Your Birth Month May Determine Your Allergies

What sounds at first like some kind of crazy “allergy astrology” or “health horoscope” is actually some cutting-edge research just out of the University of Southampton: There's a link between the season in which you are born and allergy risk later in life.

The Southampton study, published in the journal Allergy, conducted epigenetic scanning on DNA samples from a group of people born on the Isle of Wight. They found that particular epigenetic marks were associated with season of birth and still present 18 years later. The research team was also able to link these birth season epigenetic marks to allergic disease, for example people born in autumn had an increased risk of eczema compared to those born in spring. The results were validated in a cohort of Dutch children.
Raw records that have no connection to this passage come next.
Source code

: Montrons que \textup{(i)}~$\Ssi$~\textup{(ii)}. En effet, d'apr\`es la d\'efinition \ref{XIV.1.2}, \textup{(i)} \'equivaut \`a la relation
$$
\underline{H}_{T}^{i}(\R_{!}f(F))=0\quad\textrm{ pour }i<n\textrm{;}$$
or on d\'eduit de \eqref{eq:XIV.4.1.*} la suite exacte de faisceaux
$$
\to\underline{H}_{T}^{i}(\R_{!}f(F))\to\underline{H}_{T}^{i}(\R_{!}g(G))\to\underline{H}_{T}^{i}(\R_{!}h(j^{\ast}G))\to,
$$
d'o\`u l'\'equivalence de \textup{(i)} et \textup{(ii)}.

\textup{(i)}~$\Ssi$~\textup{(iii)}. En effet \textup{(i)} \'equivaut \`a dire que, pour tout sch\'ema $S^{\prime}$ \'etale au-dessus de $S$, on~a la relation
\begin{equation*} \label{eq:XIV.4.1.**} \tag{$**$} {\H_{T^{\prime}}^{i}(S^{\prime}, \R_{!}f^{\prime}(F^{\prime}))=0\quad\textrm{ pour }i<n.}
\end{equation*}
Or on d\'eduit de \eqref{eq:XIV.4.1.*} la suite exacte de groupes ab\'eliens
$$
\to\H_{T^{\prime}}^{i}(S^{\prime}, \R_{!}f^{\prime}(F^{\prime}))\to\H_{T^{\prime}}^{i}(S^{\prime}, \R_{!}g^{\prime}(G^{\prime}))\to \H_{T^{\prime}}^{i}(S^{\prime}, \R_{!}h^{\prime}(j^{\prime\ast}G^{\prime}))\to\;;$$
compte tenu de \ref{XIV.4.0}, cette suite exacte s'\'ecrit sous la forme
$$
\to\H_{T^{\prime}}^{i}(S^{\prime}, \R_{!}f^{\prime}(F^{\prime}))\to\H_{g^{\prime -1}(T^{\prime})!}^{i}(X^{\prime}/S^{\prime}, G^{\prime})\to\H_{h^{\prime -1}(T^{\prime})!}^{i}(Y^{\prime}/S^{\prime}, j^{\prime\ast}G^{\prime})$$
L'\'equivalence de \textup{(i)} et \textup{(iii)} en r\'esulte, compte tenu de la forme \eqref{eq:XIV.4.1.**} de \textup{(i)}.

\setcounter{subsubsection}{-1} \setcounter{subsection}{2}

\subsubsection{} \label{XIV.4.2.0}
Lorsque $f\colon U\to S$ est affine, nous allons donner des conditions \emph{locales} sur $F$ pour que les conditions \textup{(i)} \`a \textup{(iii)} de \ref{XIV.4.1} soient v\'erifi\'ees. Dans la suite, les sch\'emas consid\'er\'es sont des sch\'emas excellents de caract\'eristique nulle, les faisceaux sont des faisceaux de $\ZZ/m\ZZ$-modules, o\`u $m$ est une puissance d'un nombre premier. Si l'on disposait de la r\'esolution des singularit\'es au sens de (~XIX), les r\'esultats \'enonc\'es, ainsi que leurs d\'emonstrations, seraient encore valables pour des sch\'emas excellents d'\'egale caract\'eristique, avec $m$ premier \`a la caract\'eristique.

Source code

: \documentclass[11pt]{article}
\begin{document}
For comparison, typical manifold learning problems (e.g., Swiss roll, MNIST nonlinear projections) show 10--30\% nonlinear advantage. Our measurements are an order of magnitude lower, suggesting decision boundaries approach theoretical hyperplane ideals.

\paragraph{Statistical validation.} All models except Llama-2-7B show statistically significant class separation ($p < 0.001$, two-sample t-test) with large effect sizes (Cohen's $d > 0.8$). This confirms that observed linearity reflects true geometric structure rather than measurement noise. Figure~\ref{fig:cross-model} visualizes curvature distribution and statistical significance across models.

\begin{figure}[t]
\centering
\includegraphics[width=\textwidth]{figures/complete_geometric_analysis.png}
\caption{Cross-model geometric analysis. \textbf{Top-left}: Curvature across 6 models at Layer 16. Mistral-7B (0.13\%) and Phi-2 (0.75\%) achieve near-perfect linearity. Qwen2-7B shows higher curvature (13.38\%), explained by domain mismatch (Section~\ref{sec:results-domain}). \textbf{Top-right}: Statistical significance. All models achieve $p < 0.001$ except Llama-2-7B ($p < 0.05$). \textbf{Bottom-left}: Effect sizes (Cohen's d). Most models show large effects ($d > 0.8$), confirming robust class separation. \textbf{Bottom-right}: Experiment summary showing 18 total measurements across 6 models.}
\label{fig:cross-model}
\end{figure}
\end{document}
Epigenetics is the study of how cellular and phenotypic trait variations can caused by factors other than genetics, factors external to the DNA sequence.

John Holloway, Professor of Allergy and Respiratory Genetics at the University and one of the study’s authors, comments: “These are really interesting results. We know that season of birth has an effect on people throughout their lives. For example generally, people born in autumn and winter are at increased risk for allergic diseases such as asthma. However, until now, we did not know how the effects can be so long lasting.”

After measuring whole blood epigenome-wide DNA in 367 participants, the Southampton team found that DNA methylation was associated with birth season, and it was still present 18 years later. In addition, the researchers were able to link the birth season epigenetic marks to allergic diseases. Specifically, people born in autumn had an increased eczema risk, compared with those born in spring.

Previous studies have suggested that summer babies grow up to be healthier adults, pointing to maternal vitamin D exposure during pregnancy and its effect on offspring.

The team say that further research is needed to understand what it is about the different seasons of the year that leads to altered disease risk, and whether specific differences in the seasons including temperature, sunlight levels and diets play a part. More study is also needed on the relationship between DNA methylation and allergic disease, and whether other environmental exposures also alter the epigenome, with potential disease implications.